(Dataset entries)

++++++++

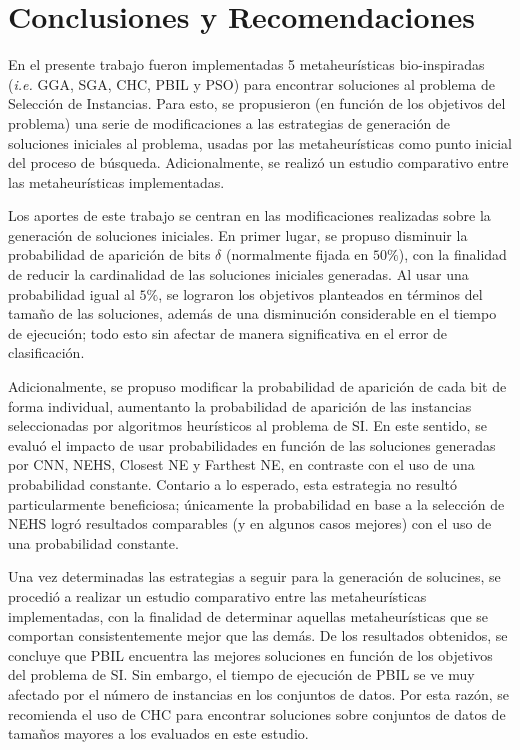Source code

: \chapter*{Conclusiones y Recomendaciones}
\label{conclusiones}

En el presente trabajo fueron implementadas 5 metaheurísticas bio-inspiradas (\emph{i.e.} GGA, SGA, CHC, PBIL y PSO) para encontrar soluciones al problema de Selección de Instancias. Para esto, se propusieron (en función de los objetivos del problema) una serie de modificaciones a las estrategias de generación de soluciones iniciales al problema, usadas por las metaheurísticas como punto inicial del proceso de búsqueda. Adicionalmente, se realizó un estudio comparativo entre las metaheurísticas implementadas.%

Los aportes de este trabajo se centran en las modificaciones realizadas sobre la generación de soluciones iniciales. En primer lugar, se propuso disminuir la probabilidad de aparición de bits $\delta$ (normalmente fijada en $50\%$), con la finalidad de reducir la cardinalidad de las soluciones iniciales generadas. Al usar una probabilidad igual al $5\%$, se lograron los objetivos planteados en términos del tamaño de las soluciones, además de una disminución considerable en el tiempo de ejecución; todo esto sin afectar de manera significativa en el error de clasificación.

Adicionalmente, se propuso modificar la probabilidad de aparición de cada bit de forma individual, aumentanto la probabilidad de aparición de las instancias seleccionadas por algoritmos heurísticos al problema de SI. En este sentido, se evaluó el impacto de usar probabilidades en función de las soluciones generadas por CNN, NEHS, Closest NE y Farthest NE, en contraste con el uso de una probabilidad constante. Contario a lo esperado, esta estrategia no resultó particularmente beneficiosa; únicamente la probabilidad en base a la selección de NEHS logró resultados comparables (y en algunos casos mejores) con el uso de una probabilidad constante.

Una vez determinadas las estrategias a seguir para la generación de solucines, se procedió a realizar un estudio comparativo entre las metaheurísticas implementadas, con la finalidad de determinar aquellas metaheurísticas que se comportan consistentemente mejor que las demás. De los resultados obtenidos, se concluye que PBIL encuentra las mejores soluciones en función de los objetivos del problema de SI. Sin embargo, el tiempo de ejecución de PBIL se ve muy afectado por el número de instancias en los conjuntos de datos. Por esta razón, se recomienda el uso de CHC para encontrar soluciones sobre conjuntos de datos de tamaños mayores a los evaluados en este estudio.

++++++++

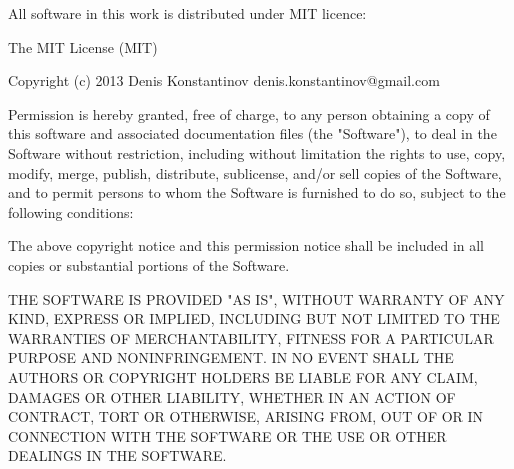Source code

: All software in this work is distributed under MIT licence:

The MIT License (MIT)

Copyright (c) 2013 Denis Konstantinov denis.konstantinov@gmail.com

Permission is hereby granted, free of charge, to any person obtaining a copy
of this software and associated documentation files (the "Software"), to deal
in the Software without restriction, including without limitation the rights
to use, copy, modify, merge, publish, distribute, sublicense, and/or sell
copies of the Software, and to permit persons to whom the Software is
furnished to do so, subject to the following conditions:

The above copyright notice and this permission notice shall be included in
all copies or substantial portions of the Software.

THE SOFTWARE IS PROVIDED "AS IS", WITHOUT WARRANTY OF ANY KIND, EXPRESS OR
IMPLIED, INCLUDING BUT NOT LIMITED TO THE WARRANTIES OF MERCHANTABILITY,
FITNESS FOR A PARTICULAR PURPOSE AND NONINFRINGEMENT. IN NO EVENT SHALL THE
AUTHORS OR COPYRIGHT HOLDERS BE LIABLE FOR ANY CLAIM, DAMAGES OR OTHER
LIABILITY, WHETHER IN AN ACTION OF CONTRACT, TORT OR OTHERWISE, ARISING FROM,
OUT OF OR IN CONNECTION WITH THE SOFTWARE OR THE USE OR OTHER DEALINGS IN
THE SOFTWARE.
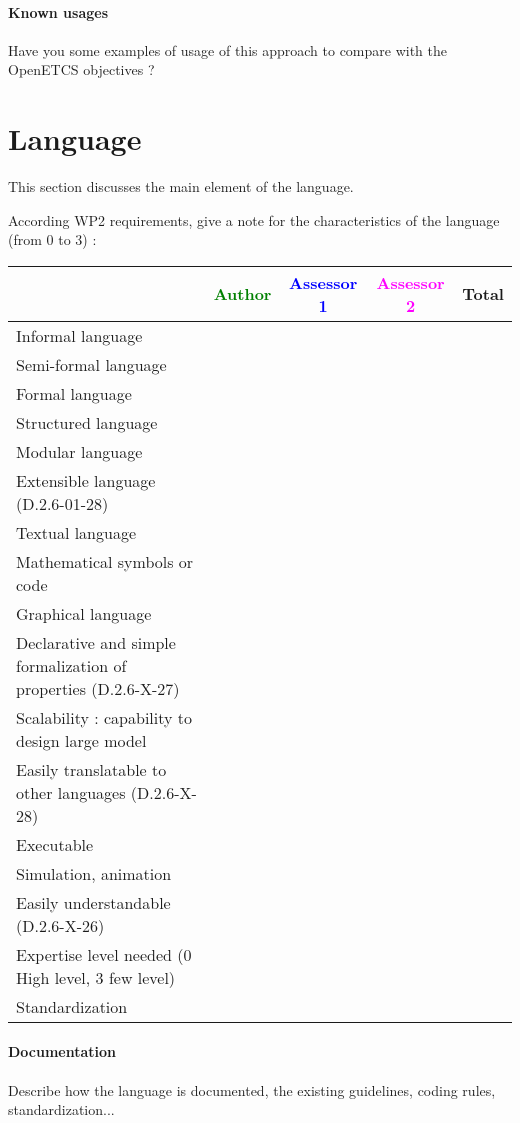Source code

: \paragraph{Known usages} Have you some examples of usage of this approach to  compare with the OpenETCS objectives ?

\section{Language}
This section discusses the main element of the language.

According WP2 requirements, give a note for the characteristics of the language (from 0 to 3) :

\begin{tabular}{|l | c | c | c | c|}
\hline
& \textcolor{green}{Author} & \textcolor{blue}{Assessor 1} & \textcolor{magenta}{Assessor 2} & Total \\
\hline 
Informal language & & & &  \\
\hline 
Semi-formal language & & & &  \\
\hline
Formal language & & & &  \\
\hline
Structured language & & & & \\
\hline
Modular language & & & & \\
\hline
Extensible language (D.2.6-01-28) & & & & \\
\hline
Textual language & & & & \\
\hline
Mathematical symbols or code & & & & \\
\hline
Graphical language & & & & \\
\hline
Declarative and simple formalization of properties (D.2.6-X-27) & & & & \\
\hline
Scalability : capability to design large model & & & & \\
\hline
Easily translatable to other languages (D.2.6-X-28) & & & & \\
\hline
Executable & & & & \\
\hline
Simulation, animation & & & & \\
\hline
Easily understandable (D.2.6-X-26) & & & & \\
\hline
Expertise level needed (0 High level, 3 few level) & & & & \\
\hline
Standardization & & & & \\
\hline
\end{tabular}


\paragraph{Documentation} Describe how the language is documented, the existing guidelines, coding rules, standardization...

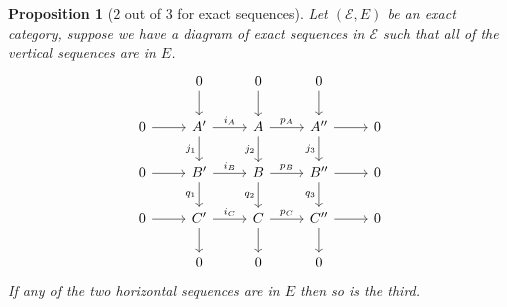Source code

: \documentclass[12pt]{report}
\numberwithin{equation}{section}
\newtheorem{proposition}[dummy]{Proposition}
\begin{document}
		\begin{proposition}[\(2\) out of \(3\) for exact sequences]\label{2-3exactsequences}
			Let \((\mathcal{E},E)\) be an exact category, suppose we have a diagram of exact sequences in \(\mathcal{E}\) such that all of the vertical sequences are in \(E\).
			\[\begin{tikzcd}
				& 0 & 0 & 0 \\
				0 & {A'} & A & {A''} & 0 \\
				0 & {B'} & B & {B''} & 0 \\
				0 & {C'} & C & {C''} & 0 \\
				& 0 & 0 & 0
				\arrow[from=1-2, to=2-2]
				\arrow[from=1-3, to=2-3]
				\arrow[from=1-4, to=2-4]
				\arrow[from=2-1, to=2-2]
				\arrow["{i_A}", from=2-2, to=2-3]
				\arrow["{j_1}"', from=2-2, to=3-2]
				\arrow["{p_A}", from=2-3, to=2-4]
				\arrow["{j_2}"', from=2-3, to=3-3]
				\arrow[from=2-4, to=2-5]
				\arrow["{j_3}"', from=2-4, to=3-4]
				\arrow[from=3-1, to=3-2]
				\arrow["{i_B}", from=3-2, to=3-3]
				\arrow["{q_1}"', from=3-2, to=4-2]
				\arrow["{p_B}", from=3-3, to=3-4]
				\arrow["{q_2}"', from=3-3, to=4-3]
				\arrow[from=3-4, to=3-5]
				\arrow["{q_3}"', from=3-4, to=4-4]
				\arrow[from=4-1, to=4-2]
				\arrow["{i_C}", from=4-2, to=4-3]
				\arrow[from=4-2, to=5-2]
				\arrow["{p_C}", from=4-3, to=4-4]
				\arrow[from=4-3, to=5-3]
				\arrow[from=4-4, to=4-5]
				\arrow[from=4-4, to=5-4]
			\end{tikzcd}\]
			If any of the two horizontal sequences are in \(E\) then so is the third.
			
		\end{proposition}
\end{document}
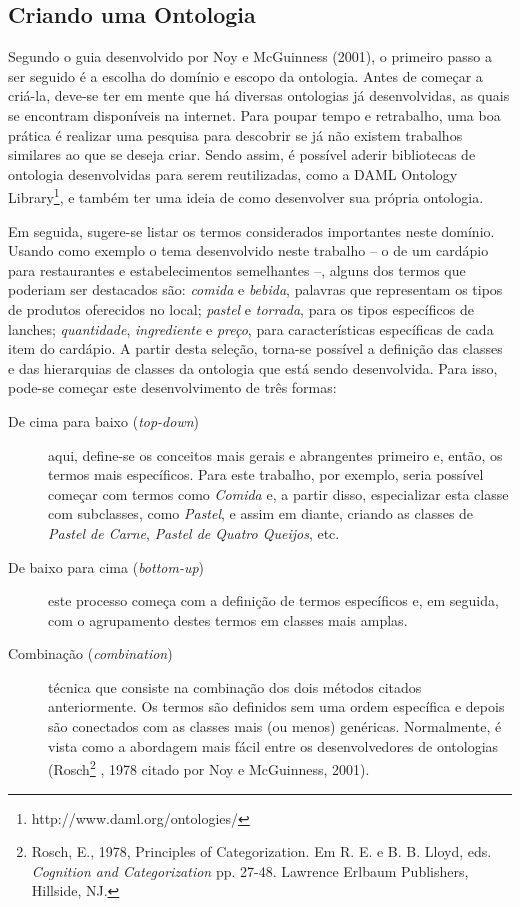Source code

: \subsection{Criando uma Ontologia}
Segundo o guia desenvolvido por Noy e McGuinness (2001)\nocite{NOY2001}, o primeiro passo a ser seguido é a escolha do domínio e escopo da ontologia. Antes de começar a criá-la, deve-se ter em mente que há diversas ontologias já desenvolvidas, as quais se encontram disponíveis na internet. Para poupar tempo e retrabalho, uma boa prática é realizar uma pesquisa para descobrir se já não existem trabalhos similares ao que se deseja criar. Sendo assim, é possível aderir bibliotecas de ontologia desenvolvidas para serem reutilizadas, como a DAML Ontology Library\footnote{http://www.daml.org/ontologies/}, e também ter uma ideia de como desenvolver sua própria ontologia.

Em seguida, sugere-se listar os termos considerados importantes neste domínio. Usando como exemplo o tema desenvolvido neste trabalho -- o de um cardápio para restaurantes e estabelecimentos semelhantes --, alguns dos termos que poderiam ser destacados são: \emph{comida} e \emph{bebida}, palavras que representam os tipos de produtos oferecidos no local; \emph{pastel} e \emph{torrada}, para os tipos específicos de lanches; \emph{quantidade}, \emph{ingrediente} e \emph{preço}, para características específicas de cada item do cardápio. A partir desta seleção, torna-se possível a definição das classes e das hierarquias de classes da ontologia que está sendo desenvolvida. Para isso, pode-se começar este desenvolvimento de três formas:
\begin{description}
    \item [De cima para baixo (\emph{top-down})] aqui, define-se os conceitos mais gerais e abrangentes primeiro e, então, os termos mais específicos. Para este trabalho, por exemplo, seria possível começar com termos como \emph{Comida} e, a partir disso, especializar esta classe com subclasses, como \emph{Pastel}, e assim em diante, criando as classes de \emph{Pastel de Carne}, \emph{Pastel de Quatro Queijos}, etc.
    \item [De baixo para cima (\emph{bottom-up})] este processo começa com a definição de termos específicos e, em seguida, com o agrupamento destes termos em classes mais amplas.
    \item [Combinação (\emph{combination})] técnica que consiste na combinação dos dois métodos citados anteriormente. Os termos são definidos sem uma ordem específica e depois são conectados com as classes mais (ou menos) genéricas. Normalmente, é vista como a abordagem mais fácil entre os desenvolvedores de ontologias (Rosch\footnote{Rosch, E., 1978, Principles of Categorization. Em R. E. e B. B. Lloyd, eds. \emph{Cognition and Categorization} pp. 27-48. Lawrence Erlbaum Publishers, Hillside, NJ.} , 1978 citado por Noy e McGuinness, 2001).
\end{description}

++++++++

#### [DIRECTIONS FOR THIS TASK]
From the entries above, list each line with "cima" in it.

#### [SOLUTION]
    \item [De cima para baixo (\emph{top-down})] aqui, define-se os conceitos mais gerais e abrangentes primeiro e, então, os termos mais específicos. Para este trabalho, por exemplo, seria possível começar com termos como \emph{Comida} e, a partir disso, especializar esta classe com subclasses, como \emph{Pastel}, e assim em diante, criando as classes de \emph{Pastel de Carne}, \emph{Pastel de Quatro Queijos}, etc.
    \item [De baixo para cima (\emph{bottom-up})] este processo começa com a definição de termos específicos e, em seguida, com o agrupamento destes termos em classes mais amplas.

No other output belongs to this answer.